Mexico's Cemex extends $15 bln debt, may sell shrs
Mexico's Cemex, the world's No. 3 cement maker, said on Friday it finalized a $15 billion debt restructuring to avoid default and announced it could sell shares worth about $1.7 billion as part of the deal.
Cemex had been under immense pressure to reach a deal to extend debt it took on to finance its acquisition of Australia's Rinker in 2007.
Fears it would fail to satisfy creditors have hurt Cemex since last year when the global credit crisis made it harder for even the largest emerging market companies to borrow in dollars.
Cemex said it could sell up to 1.6 billion new CPO shares within two years to raise additional money to pay off its debt. The shares could also be issued as part of convertible bonds, Cemex said.
Bank creditors representing most of the money owed by Cemex have agreed to receive an interest rate of LIBOR plus 450 basis points on debt repaid through 2014 instead of within two years.
Private placement creditors, owed about $900 million, have agreed to be paid a fixed interest rate of 8.91 percent.
Cemex is in a much stronger financial position to regain our financial flexibility and, eventually, our investment-grade capital structure, Chairman Lorenzo Zambrano said in a statement.
Cemex, which on Monday announced its creditors backed the deal, said it would meet payment requirements using free cash flow from operations, proceeds from asset sales and capital market transactions.
MOVING UP
Cemex's euro bond maturing in 2014 currently pays a yield of 10.49 percent, said Carlos Legaspy, president of San Diego-based Precise Investment Management, which holds Cemex bonds.
The easy money has been made, Legaspy said. You're going to start seeing a rotation out of vulture funds into high-yield players.
Cemex's stock fell 4.28 percent to end at 13.86 pesos.
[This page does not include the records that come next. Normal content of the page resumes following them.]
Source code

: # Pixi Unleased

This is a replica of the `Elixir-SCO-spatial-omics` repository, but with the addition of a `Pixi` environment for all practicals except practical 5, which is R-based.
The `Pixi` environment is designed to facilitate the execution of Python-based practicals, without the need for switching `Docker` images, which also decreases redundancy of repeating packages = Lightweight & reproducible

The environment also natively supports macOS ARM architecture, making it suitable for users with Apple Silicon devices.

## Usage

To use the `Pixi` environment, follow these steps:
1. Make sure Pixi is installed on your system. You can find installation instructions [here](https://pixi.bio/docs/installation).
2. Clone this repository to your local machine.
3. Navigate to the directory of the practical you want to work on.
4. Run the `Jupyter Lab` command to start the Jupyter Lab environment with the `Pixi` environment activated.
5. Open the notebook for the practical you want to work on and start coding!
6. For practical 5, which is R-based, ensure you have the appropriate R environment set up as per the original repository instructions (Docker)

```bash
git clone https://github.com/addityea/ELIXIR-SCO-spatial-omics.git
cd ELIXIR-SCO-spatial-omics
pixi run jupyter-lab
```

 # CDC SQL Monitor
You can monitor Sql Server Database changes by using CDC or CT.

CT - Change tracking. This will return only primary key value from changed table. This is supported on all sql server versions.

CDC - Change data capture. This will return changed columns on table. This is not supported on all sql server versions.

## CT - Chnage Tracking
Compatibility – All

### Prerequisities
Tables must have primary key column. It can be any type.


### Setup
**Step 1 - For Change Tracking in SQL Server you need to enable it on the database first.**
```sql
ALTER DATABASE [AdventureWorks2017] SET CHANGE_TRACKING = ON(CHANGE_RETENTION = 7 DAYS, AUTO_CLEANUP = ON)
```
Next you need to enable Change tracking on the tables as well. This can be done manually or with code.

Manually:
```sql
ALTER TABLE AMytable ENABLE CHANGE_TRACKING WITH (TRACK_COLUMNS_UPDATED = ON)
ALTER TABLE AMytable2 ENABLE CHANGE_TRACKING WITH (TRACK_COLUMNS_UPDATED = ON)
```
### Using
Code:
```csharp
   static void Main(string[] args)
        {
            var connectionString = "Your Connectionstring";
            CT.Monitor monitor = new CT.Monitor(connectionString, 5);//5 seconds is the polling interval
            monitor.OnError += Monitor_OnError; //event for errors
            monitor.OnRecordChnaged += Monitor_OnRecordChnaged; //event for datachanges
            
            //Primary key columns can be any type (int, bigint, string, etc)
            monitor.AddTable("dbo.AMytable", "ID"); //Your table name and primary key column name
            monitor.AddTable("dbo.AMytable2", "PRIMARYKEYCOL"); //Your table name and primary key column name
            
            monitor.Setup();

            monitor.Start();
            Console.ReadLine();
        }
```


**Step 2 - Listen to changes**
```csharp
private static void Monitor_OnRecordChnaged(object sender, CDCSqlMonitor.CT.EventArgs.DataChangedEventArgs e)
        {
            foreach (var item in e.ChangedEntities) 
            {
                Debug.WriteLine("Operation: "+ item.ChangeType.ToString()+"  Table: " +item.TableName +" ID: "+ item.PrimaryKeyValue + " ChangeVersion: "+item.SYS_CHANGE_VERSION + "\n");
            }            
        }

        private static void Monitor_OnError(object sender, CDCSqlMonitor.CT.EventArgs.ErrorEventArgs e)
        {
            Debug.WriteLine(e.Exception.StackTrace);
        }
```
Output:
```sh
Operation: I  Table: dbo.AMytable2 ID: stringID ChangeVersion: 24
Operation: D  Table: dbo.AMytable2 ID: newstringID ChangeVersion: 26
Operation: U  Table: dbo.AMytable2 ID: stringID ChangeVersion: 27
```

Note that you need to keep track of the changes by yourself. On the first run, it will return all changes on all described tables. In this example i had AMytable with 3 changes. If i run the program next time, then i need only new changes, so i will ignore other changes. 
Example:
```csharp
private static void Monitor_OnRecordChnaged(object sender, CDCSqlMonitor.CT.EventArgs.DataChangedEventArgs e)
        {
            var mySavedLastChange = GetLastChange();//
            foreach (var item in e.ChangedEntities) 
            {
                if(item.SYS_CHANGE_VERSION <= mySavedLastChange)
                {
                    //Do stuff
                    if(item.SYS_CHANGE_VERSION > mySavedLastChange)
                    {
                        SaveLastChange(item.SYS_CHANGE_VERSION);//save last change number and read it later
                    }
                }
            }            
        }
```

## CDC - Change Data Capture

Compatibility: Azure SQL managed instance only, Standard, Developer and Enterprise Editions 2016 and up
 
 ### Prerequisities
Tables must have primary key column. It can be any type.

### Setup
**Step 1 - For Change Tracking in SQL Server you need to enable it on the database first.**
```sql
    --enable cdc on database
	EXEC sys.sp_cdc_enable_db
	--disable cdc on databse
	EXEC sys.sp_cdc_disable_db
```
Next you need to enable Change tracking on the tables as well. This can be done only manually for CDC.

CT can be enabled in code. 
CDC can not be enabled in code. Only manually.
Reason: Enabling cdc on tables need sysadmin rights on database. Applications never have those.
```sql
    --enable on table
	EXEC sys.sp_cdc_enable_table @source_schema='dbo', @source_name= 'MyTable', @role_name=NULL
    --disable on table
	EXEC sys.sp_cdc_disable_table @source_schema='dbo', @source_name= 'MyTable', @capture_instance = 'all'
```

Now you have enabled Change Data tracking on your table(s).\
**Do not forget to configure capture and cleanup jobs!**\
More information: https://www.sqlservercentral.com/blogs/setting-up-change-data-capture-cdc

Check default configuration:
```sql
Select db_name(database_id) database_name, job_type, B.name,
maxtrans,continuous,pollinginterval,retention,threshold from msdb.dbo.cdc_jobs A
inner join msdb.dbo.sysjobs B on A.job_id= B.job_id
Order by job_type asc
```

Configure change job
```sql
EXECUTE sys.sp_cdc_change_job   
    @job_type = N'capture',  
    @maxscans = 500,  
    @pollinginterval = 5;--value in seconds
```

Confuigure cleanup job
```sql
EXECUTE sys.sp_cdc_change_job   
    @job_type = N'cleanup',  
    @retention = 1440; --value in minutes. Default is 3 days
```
It was already discounted, said Maurico Cervantes, a trader at Multivalores brokerage in Mexico City, noting a recent run-up in Cemex's stock on bets it would clinch the refinancing deal.
Cemex stock had surged more than 23 percent since July 29 on news the company was close to a deal.
For months this year, Cemex looked as if it might head toward a default as sales slumped in Europe and the United States, promised asset sales failed to materialize and the company was unable to place a $500 million international bond.
Some of the banks involved in the restructuring are New York-based Citigroup; Spain's BBVA and Santander; Europe's top bank, HSBC; and Britain's Royal Bank of Scotland.
Rinker's U.S. assets have made Cemex the top cement maker in the United States, but the deal closed as the U.S. housing collapse struck.
Cemex, which acknowledges the Rinker purchase was ill-timed, operates in 50 countries and competes globally with Switzerland's Holcim and France's Lafarge.
Investment firm Lazard coordinated the restructuring agreement for Cemex.
Scrambling to raise cash, Cemex agreed in June to sell its Australian operations to Holcim at a fire-sale price of $1.6 billion, about half what it paid in 2007.
But Cemex's efforts to sell its Austrian assets faltered after Vienna-listed Strabag pulled out of a $435 million asset deal to buy Cemex units.